For those who don’t know, the Ku Klux Klan is a white supremacist group dating back dating back as far as the 1800’s. The group opposes any other race and religion than white Christians, including immigrants, interracial dating and even homosexuality, and has commit numerous hate crimes and terrorist acts against their victims. According to Wikipedia, the Klan was believed to have somewhere between 5,000 and 8.000 active members as of 2012.

“We hope Operation KKK will, in part, spark a bit of constructive dialogue about race, racism, racial terror and freedom of expression, across group lines. Public discourse about these topics can be honest, messy, snarky, offensive, humbling, infuriating, productive, and serious all at once,” Anonymous hackers working on OperationKKK wrote in their leak.

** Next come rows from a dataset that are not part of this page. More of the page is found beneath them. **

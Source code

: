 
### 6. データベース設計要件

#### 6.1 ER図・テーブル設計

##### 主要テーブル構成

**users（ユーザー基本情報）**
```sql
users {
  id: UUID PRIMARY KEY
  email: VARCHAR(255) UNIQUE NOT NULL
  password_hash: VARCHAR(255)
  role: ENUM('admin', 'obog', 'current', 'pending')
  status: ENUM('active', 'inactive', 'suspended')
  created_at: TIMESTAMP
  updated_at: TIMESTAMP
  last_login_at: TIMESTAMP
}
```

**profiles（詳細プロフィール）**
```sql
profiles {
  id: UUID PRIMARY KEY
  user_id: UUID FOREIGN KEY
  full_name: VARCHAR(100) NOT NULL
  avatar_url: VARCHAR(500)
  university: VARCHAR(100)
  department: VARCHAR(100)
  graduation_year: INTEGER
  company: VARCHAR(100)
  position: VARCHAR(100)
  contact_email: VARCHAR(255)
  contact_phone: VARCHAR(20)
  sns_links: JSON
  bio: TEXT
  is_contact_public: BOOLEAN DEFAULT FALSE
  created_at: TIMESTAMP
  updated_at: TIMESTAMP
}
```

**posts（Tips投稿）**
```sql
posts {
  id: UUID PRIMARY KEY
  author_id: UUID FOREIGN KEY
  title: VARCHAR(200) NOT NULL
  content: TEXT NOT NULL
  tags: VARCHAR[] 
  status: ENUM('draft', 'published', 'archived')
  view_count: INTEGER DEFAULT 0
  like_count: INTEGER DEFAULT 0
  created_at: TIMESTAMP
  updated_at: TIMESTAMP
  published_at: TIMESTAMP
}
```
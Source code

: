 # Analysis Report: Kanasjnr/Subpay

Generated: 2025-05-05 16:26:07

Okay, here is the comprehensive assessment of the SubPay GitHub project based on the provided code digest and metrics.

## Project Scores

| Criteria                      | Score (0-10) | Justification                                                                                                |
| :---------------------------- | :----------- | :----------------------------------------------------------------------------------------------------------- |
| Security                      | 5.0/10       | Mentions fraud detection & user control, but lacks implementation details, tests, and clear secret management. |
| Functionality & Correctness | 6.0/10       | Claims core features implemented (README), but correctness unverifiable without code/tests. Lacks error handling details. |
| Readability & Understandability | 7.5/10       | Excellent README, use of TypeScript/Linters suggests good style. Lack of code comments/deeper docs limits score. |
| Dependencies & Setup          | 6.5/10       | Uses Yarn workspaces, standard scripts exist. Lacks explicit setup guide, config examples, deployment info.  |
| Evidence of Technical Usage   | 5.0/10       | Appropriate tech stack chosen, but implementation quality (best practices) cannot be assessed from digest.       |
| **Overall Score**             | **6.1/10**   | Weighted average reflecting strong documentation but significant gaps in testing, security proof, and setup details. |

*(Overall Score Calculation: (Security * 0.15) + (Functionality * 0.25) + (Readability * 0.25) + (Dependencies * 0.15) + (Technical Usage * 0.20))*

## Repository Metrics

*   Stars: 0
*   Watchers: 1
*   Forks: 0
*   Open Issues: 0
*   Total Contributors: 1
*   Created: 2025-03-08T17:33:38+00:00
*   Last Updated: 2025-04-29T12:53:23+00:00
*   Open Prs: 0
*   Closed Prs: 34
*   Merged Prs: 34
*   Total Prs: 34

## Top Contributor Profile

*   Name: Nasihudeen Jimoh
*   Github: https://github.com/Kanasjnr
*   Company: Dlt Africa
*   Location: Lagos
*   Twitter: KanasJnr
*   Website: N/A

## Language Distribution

“The reality is that racism usually does NOT wear a hood, but it does permeate our culture on every level. Part of the reason we have taken the hoods off of these individuals is not because of their identities, but because of what their hoods symbolize to us in our broader society.”

Anonymous hackers said the group worked exhaustively for 11 months to expose the KKK members, gaining information by digging through years of public documents, “digital espionage,” social engineering, interviews with experts and information left publicly available on social media accounts connected to KKK affiliations.

Anonymous made their intentions clear, marking that they support and heavily defend free speech and free thought. However, the group does not support acts of terrorism or hate inflicted upon the public, especially for individuals beliefs. “The KKK is part of an important cultural landscape and history in the United States,” Anonymous wrote. “We need to make room for important, blunt, honest, public, productive conversation. Violent bigotry IS a problem in the United States. This is not a colorblind society. It deeply divided on racial lines.”